> _WHAT IS NEEDED_:
The answer must be one number: how many lines below contain the word "width".

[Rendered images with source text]
******
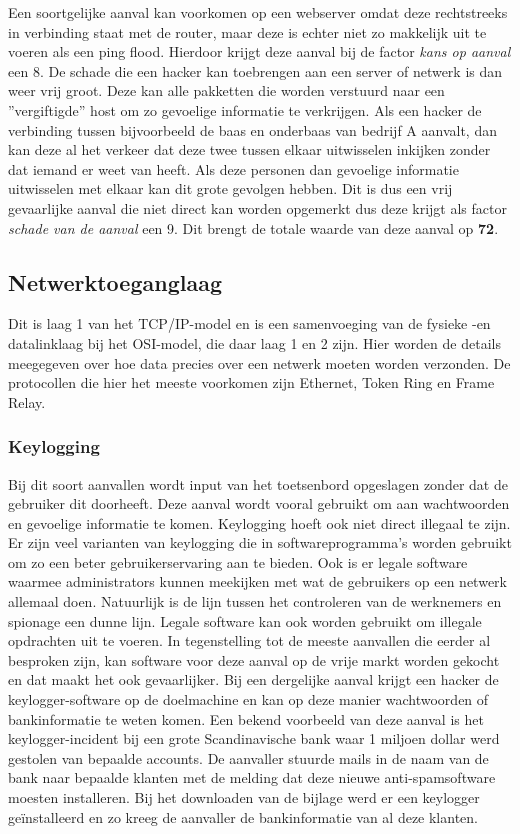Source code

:\documentclass[pdftex,a4paper,12pt]{report}
\begin{document}
Een soortgelijke aanval kan voorkomen op een webserver omdat deze rechtstreeks in verbinding staat met de router, maar deze is echter niet zo makkelijk uit te voeren als een ping flood. Hierdoor krijgt deze aanval bij de factor \textit{kans op aanval} een 8. De schade die een hacker kan toebrengen aan een server of netwerk is dan weer vrij groot. Deze kan alle pakketten die worden verstuurd naar een ''vergiftigde'' host om zo gevoelige informatie te verkrijgen. Als een hacker de verbinding tussen bijvoorbeeld de baas en onderbaas van bedrijf A aanvalt, dan kan deze al het verkeer dat deze twee tussen elkaar uitwisselen inkijken zonder dat iemand er weet van heeft. Als deze personen dan gevoelige informatie uitwisselen met elkaar kan dit grote gevolgen hebben. Dit is dus een vrij gevaarlijke aanval die niet direct kan worden opgemerkt dus deze krijgt als factor \textit{schade van de aanval} een 9. Dit brengt de totale waarde van deze aanval op \textbf{72}.

\subsection{Netwerktoeganglaag}
Dit is laag 1 van het TCP/IP-model en is een samenvoeging van de fysieke -en datalinklaag bij het OSI-model, die daar laag 1 en 2 zijn. Hier worden de details meegegeven over hoe data precies over een netwerk moeten worden verzonden. De protocollen die hier het meeste voorkomen zijn Ethernet, Token Ring en Frame Relay. 

\subsubsection{Keylogging}
Bij dit soort aanvallen wordt input van het toetsenbord opgeslagen zonder dat de gebruiker dit doorheeft. Deze aanval wordt vooral gebruikt om aan wachtwoorden en gevoelige informatie te komen. Keylogging hoeft ook niet direct illegaal te zijn. Er zijn veel varianten van keylogging die in softwareprogramma's worden gebruikt om zo een beter gebruikerservaring aan te bieden. Ook is er legale software waarmee administrators kunnen meekijken met wat de gebruikers op een netwerk allemaal doen. Natuurlijk is de lijn tussen het controleren van de werknemers en spionage een dunne lijn. Legale software kan ook worden gebruikt om illegale opdrachten uit te voeren. In tegenstelling tot de meeste aanvallen die eerder al besproken zijn, kan software voor deze aanval op de vrije markt worden gekocht en dat maakt het ook gevaarlijker. Bij een dergelijke aanval krijgt een hacker de keylogger-software op de doelmachine en kan op deze manier wachtwoorden of bankinformatie te weten komen. Een bekend voorbeeld van deze aanval is het keylogger-incident bij een grote Scandinavische bank waar 1 miljoen dollar werd gestolen van bepaalde accounts. De aanvaller stuurde mails in de naam van de bank naar bepaalde klanten met de melding dat deze nieuwe anti-spamsoftware moesten installeren. Bij het downloaden van de bijlage werd er een keylogger geïnstalleerd en zo kreeg de aanvaller de bankinformatie van al deze klanten. \citep{Grebennikov2007} \newline
 
\end{document}
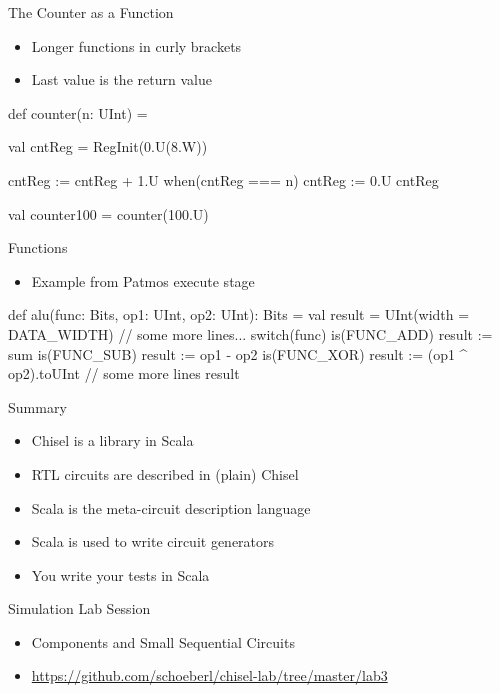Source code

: \begin{frame}[fragile]{The Counter as a Function}
\begin{itemize}
\item Longer functions in curly brackets
\item Last value is the return value
\end{itemize}
\begin{chisel}
def counter(n: UInt) = {
  
  val cntReg = RegInit(0.U(8.W))
  
  cntReg := cntReg + 1.U
  when(cntReg === n) {
    cntReg := 0.U
  }
  cntReg
}

val counter100 = counter(100.U)
\end{chisel}
\end{frame}


\begin{frame}[fragile]{Functions}
\begin{itemize}
\item Example from Patmos execute stage
\end{itemize}
\begin{chisel}
def alu(func: Bits, op1: UInt, op2: UInt): Bits = {
  val result = UInt(width = DATA_WIDTH)
  // some more lines...
  switch(func) {
    is(FUNC_ADD) { result := sum }
    is(FUNC_SUB) { result := op1 - op2 }
    is(FUNC_XOR) { result := (op1 ^ op2).toUInt }
    // some more lines
  }
  result
}
\end{chisel}
\end{frame}



\begin{frame}[fragile]{Summary}
\begin{itemize}
\item Chisel is a library in Scala
\item RTL circuits are described in (plain) Chisel
\item Scala is the meta-circuit description language
\item Scala is used to write circuit generators
\item You write your tests in Scala
\end{itemize}
\end{frame}

\begin{frame}[fragile]{Simulation Lab Session}
\begin{itemize}
\item Components and Small Sequential Circuits
\item \url{https://github.com/schoeberl/chisel-lab/tree/master/lab3}
\end{itemize}
\end{frame}

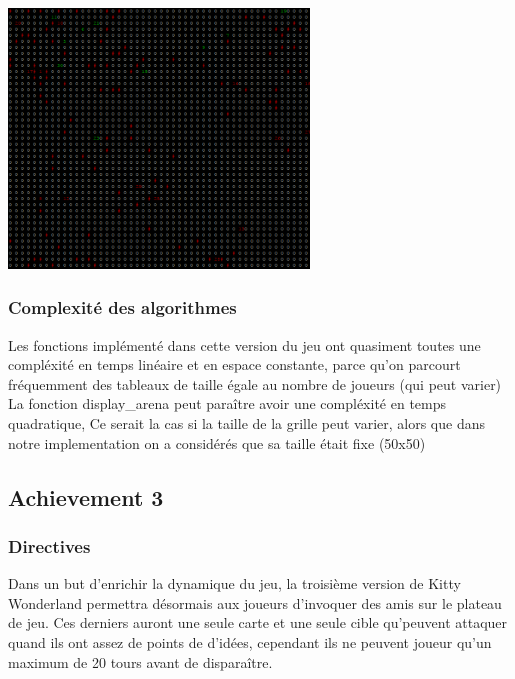 \documentclass[a4paper]{article}
\begin{document}
\begin{enumerate}
\begin{itemize}
\begin{center}
\includegraphics[width=0.6\textwidth]{arena}\\[1cm]
\end{center}
\end{itemize}

\end{enumerate}

\newpage
\subsubsection{Complexité des algorithmes}
Les fonctions implémenté dans cette version du jeu ont quasiment toutes une compléxité en temps linéaire et en espace constante, parce qu'on parcourt fréquemment des tableaux de taille égale au nombre de joueurs (qui peut varier) \\

La fonction display\_arena peut paraître avoir une compléxité en temps quadratique, Ce serait la cas si la taille de la grille peut varier, alors que dans notre implementation on a considérés que sa taille était fixe (50x50) 

\newpage
\subsection{Achievement 3}
\subsubsection{Directives}
Dans un but d’enrichir la dynamique du jeu, la troisième version de Kitty Wonderland permettra désormais aux joueurs d’invoquer des amis sur le plateau de jeu. Ces derniers auront une seule carte et une seule cible qu'peuvent attaquer quand ils ont assez de points de d'idées, cependant ils ne peuvent joueur qu’un maximum de 20 tours avant de disparaître.\\
\end{document}
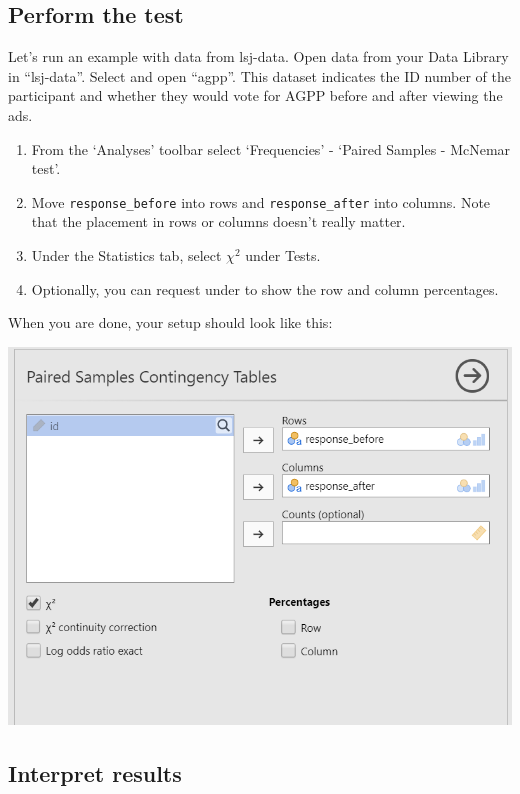 \documentclass[
]{book}
\begin{document}
\hypertarget{perform-the-test-5}{%
\subsection{Perform the test}\label{perform-the-test-5}}

Let's run an example with data from lsj-data. Open data from your Data Library in ``lsj-data''. Select and open ``agpp''. This dataset indicates the ID number of the participant and whether they would vote for AGPP before and after viewing the ads.

\begin{enumerate}
\def\labelenumi{\arabic{enumi}.}
\item
  From the `Analyses' toolbar select `Frequencies' - `Paired Samples - McNemar test'.
\item
  Move \texttt{response\_before} into rows and \texttt{response\_after} into columns. Note that the placement in rows or columns doesn't really matter.
\item
  Under the Statistics tab, select \(\chi^2\) under Tests.
\item
  Optionally, you can request under to show the row and column percentages.
\end{enumerate}

When you are done, your setup should look like this:

\includegraphics{images/12-mcnemar/mcnemar_setup.png}

\hypertarget{interpret-results-3}{%
\subsection{Interpret results}\label{interpret-results-3}}
\end{document}
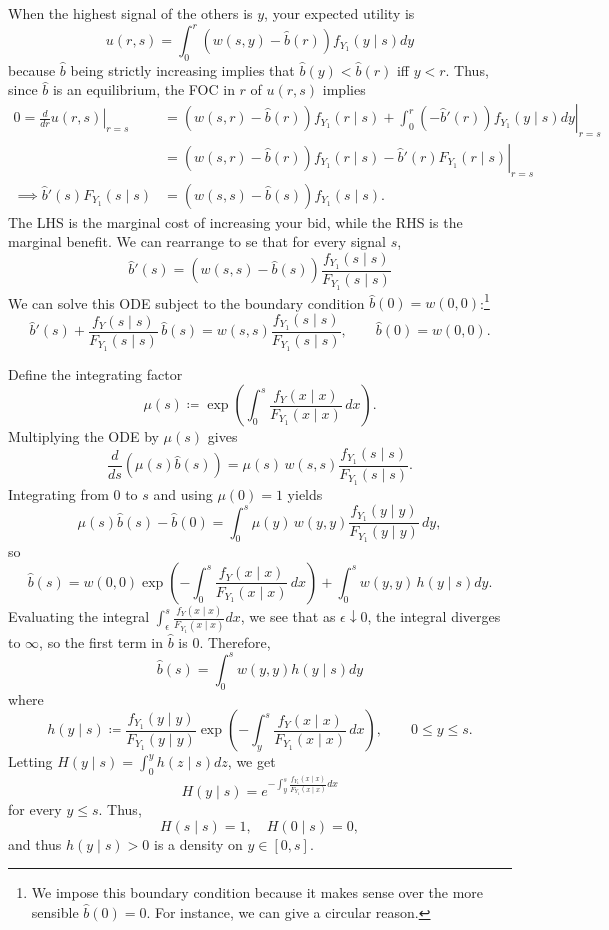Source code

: When the highest signal of the others is $y$, your expected utility is \begin{equation} \label{2-12-1}
	u(r,s) = \int_{0}^{r} \left( w(s,y) - \hat{b}(r) \right)f_{Y_1}(y\mid s) dy 
\end{equation} because $\hat{b}$ being strictly increasing implies that $\hat{b}(y) < \hat{b}(r)$ iff $y < r$. 
Thus, since $\hat{b}$ is an equilibrium, the FOC in $r$ of $u(r,s)$ implies \begin{align*}
	0 = \left. \frac{d}{dr}u(r,s) \right|_{r = s} &= \left. \left( w(s,r) - \hat{b}(r) \right)f_{Y_1} (r \mid s) + \int_{0}^{r} \left( -\hat{b}'(r) \right)f_{Y_1}(y\mid s) dy \right|_{r=s}  \\
											  &= \left.\left( w(s,r) - \hat{b}(r) \right) f_{Y_1}(r \mid s) - \hat{b}'(r) F_{Y_1}(r\mid s) \right|_{r=s} \\
												  \implies \hat{b}'(s) F_{Y_1}(s\mid s) &= \left( w(s,s) - \hat{b}(s) \right)f_{Y_1}(s\mid s)
	.\end{align*} 
The LHS is the marginal cost of increasing your bid, while the RHS is the marginal benefit. We can rearrange to se that for every signal $s$,
\begin{equation} \label{2-12-2}
	\hat{b}'(s) = \left( w(s,s) - \hat{b}(s) \right) \frac{f_{Y_1} (s\mid s)}{F_{Y_1}(s\mid s)}
\end{equation}
We can solve this ODE subject to the boundary condition $\hat{b}(0) = w(0,0)$:\footnote{We impose this boundary condition because it makes sense over the more sensible $\hat{b}\left( 0 \right) = 0$. For instance, we can give a circular reason. }
\[
  \hat{b}'(s) + \frac{f_Y(s\mid s)}{F_{Y_1}(s\mid s)}\,\hat{b}(s)
  = w(s,s)\frac{f_{Y_1}(s\mid s)}{F_{Y_1}(s\mid s)},
  \qquad \hat{b}(0)=w(0,0).
\]

Define the integrating factor
\[
  \mu(s)\coloneqq\exp\left(\int_{0}^{s}\frac{f_Y(x\mid x)}{F_{Y_1}(x\mid x)}\,dx\right).
\]
Multiplying the ODE by \(\mu(s)\) gives
\[
  \frac{d}{ds}\left(\mu(s)\hat{b}(s)\right)
  = \mu(s)\,w(s,s)\frac{f_{Y_1}(s\mid s)}{F_{Y_1}(s\mid s)}.
\]
Integrating from \(0\) to \(s\) and using \(\mu(0)=1\) yields
\[
  \mu(s)\hat{b}(s) - \hat{b}(0)
  = \int_{0}^{s}\mu(y)\,w(y,y)\frac{f_{Y_1}(y\mid y)}{F_{Y_1}(y\mid y)}\,dy,
\]
so \[\hat{b}(s)
  = w(0,0)\exp\left(-\int_{0}^{s}\frac{f_Y(x\mid x)}{F_{Y_1}(x\mid x)}\,dx\right)
+ \int_{0}^{s} w(y,y)\,h(y\mid s)dy.\]
Evaluating the integral $\int_\epsilon^{s} \frac{f_Y(x\mid x)}{F_{Y_1}(x\mid x)} dx$, we see that as $\epsilon \downarrow 0$, the integral diverges to $\infty$, so the first term in $\hat{b}$ is $0$.
Therefore,
\begin{equation} \label{2-12-3}
	\hat{b}(s) = \int_{0}^{s} w(y,y) h(y\mid s)dy 
\end{equation}
where
\[
  h(y\mid s)
  \coloneqq \frac{f_{Y_1}(y\mid y)}{F_{Y_1}(y\mid y)}
     \exp\left(-\int_{y}^{s}\frac{f_Y(x\mid x)}{F_{Y_1}(x\mid x)}\,dx\right),
  \qquad 0\le y\le s.
\]
Letting $H(y \mid s) = \int_{0}^{y} h(z\mid s)dz $, we get \[
	H(y \mid s) = e^{-\int_{y}^{s} \frac{f_{Y_1}(x\mid x)}{F_{Y_1}(x\mid x)} dx }
\] for every $y \le s$. Thus, \[
H(s\mid s) = 1, \quad H(0\mid s) = 0
,\] and thus $h(y\mid s) > 0$ is a density on $y \in [0,s]$.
******
> _YOUR RESPONSE_:
2